• **EXERCISE MATERIALS**:
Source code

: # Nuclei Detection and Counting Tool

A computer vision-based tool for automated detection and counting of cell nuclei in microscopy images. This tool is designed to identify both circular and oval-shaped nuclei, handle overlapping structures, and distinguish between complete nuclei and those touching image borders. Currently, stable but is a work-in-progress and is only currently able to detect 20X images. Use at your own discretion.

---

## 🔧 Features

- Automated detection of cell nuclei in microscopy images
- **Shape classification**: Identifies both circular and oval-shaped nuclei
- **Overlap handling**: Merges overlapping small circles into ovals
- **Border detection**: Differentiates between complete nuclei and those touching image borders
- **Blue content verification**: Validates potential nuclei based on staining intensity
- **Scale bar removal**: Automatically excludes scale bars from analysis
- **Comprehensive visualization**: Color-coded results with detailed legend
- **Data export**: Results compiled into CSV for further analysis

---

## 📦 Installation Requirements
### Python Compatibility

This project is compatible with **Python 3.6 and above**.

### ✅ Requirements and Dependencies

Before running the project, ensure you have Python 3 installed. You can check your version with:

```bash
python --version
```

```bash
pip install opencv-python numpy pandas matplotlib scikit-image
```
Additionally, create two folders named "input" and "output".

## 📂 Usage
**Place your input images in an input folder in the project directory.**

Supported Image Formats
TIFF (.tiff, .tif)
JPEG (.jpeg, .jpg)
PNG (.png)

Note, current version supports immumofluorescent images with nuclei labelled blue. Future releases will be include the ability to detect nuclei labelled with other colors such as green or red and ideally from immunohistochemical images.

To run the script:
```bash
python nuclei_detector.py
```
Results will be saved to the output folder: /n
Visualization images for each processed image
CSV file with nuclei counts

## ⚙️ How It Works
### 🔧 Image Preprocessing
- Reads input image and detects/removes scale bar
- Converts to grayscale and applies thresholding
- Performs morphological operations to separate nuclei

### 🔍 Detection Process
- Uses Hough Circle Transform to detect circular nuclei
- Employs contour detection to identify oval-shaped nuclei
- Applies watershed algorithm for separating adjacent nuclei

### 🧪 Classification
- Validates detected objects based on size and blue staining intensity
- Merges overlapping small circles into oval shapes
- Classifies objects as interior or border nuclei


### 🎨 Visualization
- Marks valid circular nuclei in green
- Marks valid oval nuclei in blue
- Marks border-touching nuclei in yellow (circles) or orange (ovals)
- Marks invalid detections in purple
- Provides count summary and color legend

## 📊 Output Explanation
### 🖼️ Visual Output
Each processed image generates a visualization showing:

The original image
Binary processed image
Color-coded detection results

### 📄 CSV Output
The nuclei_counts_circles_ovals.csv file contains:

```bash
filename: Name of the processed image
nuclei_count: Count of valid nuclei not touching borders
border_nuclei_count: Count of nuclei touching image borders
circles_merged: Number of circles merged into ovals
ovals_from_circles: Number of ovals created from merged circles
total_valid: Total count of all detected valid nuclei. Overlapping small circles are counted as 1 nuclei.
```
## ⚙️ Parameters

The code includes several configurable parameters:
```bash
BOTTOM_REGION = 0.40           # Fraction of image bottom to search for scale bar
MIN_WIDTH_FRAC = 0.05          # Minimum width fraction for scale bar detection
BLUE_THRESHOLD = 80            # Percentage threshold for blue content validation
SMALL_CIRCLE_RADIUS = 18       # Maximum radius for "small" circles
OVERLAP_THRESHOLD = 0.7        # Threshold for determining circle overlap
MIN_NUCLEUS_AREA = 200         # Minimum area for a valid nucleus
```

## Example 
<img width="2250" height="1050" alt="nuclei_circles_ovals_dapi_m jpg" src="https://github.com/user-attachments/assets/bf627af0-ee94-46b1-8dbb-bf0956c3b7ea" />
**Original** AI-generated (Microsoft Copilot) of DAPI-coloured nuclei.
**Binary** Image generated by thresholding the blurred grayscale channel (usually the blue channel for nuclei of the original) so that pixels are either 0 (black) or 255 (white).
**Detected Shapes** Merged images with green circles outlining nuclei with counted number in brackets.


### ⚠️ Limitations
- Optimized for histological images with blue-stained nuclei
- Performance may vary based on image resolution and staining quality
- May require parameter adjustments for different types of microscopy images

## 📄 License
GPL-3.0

• **WHAT IS BEING ASKED**: Search the listing above for the string "staining" and copy each line that has it.

• **RESULT**:
- **Blue content verification**: Validates potential nuclei based on staining intensity
- Validates detected objects based on size and blue staining intensity
- Performance may vary based on image resolution and staining quality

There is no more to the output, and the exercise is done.